--- DIRECTIONS ---
Among the entries below, how many lines include "measures"? Give the number alone.

*** Opening of RECORDS FOR THE TASK ***

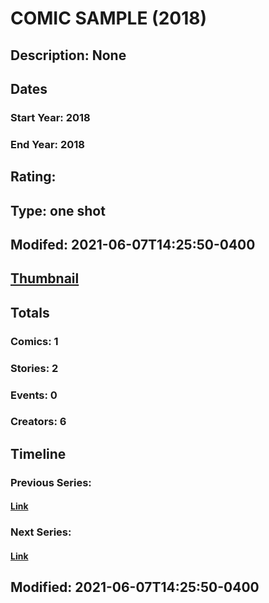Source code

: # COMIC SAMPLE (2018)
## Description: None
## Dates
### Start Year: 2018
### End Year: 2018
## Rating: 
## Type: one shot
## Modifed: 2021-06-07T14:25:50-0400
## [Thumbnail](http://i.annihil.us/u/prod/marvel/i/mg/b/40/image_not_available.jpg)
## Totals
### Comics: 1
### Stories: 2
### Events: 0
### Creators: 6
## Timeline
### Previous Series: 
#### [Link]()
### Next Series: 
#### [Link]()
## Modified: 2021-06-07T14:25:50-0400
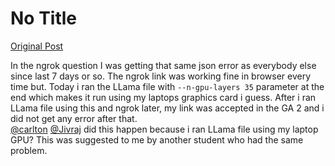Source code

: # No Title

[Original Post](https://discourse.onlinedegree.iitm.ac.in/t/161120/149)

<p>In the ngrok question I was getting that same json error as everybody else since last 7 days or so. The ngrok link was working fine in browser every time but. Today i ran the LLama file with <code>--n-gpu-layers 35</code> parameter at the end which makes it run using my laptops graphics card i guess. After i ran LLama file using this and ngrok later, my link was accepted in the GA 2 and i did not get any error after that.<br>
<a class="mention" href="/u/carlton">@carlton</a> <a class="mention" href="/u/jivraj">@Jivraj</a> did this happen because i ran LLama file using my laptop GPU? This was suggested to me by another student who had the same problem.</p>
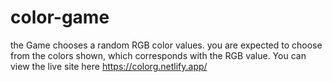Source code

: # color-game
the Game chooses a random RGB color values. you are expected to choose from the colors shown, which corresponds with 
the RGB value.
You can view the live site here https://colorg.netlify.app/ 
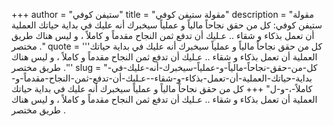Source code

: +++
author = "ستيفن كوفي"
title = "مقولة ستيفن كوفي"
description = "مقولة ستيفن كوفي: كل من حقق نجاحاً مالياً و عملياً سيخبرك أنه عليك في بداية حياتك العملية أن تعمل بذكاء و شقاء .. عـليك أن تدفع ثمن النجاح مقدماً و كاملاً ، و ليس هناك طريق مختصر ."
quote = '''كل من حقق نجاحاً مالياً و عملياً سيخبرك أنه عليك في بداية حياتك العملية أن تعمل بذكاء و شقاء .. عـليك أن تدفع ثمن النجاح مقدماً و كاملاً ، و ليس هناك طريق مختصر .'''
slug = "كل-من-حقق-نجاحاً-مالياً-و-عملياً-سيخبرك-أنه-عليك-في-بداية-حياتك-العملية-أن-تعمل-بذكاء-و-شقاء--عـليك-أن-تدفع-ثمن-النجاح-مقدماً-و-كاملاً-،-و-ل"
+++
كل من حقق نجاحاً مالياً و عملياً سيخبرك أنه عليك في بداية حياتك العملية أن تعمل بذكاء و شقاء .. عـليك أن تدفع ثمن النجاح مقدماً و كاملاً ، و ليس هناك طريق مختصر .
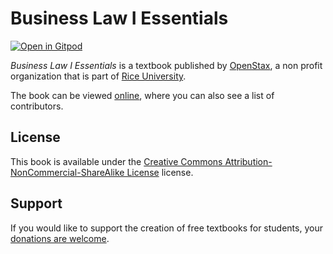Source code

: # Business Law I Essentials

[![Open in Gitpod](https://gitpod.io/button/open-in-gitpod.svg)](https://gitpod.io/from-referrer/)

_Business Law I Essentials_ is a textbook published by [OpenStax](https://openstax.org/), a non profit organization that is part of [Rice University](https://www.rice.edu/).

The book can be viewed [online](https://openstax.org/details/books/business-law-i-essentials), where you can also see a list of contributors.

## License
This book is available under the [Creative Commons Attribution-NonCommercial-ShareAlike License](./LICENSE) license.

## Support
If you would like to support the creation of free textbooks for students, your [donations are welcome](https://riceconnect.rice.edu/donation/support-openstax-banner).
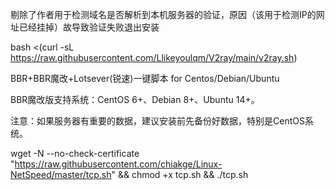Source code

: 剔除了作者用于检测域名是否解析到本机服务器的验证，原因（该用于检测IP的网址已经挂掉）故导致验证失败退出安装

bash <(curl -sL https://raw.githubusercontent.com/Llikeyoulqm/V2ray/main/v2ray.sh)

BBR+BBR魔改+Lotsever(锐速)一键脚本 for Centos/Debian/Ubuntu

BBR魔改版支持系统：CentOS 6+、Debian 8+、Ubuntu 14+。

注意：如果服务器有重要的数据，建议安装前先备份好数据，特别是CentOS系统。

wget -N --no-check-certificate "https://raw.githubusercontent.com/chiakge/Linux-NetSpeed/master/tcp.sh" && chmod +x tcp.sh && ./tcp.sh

*** Close of RECORDS FOR THE TASK ***
*** Opening of RECORDS FOR THE TASK ***

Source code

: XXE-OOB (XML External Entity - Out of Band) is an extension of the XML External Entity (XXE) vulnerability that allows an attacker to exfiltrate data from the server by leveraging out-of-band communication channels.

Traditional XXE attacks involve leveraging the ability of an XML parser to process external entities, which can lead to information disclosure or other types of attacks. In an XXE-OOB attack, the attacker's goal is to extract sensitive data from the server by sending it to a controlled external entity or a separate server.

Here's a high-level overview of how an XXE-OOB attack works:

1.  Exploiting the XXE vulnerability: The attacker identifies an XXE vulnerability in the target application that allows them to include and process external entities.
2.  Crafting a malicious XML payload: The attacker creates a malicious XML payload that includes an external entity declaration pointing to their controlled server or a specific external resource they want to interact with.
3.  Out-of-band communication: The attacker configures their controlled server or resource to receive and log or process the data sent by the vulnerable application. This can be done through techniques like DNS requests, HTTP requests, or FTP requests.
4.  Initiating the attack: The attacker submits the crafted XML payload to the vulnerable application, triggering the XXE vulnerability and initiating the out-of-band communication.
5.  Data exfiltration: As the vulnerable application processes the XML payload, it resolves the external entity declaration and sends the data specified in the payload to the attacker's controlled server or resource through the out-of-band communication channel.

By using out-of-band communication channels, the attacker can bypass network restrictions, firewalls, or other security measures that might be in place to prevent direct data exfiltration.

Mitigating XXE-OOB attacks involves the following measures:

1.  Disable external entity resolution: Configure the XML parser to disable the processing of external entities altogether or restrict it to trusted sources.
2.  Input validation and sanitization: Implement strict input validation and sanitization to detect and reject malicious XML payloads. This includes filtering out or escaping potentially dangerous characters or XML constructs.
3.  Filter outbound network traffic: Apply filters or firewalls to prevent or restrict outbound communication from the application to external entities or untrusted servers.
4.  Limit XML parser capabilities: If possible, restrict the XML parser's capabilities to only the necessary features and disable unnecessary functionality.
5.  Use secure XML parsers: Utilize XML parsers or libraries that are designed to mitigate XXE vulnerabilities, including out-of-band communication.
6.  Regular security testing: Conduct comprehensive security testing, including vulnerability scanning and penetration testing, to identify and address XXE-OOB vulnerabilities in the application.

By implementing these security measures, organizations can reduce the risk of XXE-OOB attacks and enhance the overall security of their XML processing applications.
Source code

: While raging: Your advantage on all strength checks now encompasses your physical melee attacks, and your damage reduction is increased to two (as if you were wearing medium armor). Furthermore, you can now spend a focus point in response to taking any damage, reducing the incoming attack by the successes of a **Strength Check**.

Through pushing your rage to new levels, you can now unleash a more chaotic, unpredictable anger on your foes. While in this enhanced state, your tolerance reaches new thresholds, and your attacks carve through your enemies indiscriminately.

*** Close of RECORDS FOR THE TASK ***
*** Opening of RECORDS FOR THE TASK ***

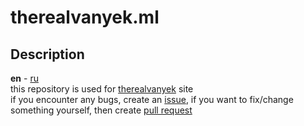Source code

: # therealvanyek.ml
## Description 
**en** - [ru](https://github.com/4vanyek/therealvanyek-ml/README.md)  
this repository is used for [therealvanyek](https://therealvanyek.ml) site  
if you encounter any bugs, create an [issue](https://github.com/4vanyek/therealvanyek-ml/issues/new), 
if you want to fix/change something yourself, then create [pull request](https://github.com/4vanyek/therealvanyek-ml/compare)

*** Close of RECORDS FOR THE TASK ***

--- SOLVED PROBLEM ---
3